Last week, the Community Service Resource Center and departments of government, education, and philosophy all contributed to bringing in Ms. Eva Brann, a former dean at St. John's College and recent recipient of the National Endowment for the Humanities Award, to discuss the question "What is the Common Good of Liberal Education?" From what I gathered, she wanted to provoke us to think and speak about what it is that we have in common as a student body. Then she made us consider which of these commonalities are "good" in the sense that they make the conversation and liberal learning that is integral to liberal education possible.
Brann focused her lecture on making a distinction between the public good and the common good, and urged us to avoid the former and embrace the latter. She believes "the education that takes place [at the liberal arts institution] ought to be non-utilitarian, because it should be free, unconstrained by practical requirements, so that at least once in their life people can raise and pursue at leisure any question whatsoever." The public good offers an understanding of education as instrumental to some other end. Brann suggests that this type of education is particularly dangerous when this end has not been reflected upon.
Liberal education, however, "comes from books" and the "liberal learning" accompanying it "comes from the conversations of the living and the present." Questions are "its animating force" and "it ought to be useless" in the sense of having no immediate utility. In essence, it is the "search for the foundations of our opinions." This search will allow not only for a more subtle, complete understanding of the ideas we value most, but it may also reveal some of the potential flaws in our cherished ideals.
It is this quest that unites a community. For Brann, having goods in common is a "positive sum game, because the more of a common good each of us gets hold of, the more of it there is for each of us singly and for all of us together." She singled out ideas as having commonality in the most important sense. She identified ideas as communicable?"you can convey an idea to a fellow human being merely by speaking, and not only don't you lose by such expression, but you gain something valuable, namely the possibility of conversation," and she says that "speech, responsive sociability, is the best thing human beings have." If we can accept the premium she places on verbal communication, then ideas are an extremely important good we have in common. Ideas are "good" because they make conversation, a peak of liberal education, possible. But which of our other commonalities make conversation possible?

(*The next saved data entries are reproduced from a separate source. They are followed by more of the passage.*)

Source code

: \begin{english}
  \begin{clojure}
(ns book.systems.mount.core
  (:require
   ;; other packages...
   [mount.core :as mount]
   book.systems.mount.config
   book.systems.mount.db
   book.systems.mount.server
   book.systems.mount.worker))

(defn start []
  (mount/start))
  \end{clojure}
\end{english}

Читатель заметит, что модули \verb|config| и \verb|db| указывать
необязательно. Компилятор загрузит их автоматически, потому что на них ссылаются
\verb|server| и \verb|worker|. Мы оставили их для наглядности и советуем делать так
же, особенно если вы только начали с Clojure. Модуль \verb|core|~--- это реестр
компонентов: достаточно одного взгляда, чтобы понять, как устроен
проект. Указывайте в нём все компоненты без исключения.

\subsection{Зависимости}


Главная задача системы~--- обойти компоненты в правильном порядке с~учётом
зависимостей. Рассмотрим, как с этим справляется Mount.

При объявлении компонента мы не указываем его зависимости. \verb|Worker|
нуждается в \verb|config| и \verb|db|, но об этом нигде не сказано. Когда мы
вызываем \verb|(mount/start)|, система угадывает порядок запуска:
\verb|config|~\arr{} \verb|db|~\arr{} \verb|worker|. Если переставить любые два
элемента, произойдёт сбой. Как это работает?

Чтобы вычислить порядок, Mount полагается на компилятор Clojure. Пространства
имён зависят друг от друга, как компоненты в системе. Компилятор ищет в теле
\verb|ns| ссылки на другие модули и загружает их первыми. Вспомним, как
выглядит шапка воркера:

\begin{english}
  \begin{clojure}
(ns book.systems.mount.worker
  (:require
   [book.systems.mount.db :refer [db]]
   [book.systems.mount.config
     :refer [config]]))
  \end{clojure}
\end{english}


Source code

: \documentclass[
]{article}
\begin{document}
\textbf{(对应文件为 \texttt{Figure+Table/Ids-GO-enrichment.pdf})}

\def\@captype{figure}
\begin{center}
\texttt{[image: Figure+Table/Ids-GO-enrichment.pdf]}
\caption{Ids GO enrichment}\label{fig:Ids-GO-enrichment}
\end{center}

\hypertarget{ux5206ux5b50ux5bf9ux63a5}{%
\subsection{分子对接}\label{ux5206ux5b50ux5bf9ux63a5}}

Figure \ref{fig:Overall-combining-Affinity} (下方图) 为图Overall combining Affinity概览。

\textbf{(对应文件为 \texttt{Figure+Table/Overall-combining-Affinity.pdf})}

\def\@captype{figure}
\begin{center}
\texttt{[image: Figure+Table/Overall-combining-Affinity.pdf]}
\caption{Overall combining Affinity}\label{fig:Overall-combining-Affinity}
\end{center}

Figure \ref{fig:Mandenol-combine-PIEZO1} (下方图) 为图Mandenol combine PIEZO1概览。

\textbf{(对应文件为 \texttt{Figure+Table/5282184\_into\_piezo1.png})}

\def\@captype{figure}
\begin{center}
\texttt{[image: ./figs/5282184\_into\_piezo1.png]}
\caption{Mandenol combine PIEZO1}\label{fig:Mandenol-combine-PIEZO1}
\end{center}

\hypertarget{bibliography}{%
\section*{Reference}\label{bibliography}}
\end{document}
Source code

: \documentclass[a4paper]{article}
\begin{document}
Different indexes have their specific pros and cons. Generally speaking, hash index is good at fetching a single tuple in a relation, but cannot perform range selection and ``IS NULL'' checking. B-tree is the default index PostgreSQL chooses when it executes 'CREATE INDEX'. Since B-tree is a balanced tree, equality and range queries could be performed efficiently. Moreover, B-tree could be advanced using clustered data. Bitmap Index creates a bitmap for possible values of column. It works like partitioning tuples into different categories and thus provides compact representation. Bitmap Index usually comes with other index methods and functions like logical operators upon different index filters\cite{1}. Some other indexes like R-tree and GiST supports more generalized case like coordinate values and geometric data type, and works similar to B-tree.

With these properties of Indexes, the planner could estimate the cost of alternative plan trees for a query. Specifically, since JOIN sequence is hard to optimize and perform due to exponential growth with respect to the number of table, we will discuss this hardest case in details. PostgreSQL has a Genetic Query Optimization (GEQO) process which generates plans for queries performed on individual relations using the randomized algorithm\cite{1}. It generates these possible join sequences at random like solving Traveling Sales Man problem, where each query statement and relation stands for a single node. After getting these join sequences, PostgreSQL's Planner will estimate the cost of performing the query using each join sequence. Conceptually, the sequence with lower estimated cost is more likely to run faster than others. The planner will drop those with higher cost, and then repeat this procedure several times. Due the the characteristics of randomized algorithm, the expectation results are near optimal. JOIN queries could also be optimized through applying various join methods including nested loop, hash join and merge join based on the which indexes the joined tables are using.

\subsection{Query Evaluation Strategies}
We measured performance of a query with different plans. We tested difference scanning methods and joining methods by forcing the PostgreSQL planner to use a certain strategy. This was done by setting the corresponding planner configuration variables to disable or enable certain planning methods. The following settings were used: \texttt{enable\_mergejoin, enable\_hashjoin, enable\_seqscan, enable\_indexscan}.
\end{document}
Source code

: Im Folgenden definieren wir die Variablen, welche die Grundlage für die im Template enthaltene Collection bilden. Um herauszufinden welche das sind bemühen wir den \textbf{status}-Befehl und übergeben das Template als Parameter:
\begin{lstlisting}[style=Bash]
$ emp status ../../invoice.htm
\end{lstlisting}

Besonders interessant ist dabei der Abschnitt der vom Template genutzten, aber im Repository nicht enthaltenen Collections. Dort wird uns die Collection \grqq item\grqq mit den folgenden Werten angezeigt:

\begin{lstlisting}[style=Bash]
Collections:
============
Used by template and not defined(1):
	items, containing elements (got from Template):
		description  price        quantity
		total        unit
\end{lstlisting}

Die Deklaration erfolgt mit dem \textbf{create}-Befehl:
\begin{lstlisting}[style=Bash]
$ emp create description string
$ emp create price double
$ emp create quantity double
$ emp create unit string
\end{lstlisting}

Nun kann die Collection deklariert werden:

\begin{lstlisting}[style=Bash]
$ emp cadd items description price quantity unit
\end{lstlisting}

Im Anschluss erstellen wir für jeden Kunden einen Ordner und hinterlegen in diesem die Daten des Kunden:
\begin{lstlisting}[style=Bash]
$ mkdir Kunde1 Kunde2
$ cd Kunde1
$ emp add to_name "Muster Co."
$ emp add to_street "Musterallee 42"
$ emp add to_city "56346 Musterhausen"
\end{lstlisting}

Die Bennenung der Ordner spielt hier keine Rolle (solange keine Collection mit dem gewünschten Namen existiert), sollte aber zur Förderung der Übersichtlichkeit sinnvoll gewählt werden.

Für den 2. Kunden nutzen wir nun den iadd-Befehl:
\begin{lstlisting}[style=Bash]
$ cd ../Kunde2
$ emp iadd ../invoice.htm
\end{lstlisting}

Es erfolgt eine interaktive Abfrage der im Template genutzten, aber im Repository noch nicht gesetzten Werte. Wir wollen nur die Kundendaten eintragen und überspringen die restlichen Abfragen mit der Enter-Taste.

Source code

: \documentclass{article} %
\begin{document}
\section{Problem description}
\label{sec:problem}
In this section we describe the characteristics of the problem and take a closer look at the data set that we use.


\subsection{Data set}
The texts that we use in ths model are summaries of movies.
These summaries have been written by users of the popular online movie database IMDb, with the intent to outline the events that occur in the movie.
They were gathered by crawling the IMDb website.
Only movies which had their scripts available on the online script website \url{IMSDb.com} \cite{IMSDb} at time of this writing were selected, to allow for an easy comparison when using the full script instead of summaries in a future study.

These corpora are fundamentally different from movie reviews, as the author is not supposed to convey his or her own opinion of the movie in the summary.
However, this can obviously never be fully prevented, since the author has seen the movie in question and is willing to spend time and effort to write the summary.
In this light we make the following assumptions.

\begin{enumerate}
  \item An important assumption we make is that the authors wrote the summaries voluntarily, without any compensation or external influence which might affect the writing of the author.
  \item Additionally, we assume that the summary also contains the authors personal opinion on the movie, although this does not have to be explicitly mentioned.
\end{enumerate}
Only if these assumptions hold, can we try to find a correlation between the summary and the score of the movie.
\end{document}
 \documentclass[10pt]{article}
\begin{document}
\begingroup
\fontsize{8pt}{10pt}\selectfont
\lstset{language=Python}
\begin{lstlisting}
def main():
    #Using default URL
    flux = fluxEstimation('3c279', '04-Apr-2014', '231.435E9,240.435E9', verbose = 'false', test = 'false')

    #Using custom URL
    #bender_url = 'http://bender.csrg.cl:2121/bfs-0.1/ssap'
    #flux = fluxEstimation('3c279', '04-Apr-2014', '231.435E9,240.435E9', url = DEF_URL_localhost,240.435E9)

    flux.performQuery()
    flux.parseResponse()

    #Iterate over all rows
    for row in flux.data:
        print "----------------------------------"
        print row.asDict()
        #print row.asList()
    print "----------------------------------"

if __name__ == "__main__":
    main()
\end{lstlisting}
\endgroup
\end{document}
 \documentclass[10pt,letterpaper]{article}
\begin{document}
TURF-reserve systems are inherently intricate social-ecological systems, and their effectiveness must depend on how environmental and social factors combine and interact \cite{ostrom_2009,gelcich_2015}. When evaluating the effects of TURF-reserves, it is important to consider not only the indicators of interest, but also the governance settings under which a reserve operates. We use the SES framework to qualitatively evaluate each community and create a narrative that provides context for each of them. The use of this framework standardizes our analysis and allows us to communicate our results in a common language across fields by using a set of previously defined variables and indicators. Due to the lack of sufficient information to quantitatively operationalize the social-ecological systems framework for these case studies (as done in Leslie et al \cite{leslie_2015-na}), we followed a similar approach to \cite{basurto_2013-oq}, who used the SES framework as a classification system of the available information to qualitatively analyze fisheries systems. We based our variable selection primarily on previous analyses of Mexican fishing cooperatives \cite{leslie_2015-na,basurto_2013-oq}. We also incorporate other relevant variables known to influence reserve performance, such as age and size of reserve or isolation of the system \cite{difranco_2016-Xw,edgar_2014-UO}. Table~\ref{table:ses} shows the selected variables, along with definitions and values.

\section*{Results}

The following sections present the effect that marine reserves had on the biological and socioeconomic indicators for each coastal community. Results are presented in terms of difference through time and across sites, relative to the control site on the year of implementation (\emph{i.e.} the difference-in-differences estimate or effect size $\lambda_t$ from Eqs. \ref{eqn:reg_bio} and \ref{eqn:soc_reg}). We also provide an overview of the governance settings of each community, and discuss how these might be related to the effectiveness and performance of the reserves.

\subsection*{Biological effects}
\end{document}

Ms. Brann offered no finite answers, but she encouraged us to begin thinking about what it is that we have in common with everyone else at Bowdoin. She suggested "an audience of Bowdoin students might be by definition the collective embodiment of responsibility, civility, and articulateness." All of these are "mental attributes good for having ideas." She exemplified this quest by kindling our interest with new questions. But the question remained: What might be our virtue, the excellence embodied by all the students at Bowdoin College, that makes dynamic and engaging conversation possible?
While Bowdoin College and St. John's College are quite different, Brann may have a point. I think that the search for that virtue that enables communal conversation, or another good that is truly "common," would nicely complement our commitment to community involvement and civic activism. The first-year seminars, the brand new "Undiscussed" program, the dozen or so lectures offered each week, all provide valuable forums for dialogue Brann describes. Reflecting on the conditions that make such conversation possible would be a compelling way to strengthen the connection between our intellectual life and our common good tradition.
Ross Jacobs is a member of the Class of 2010.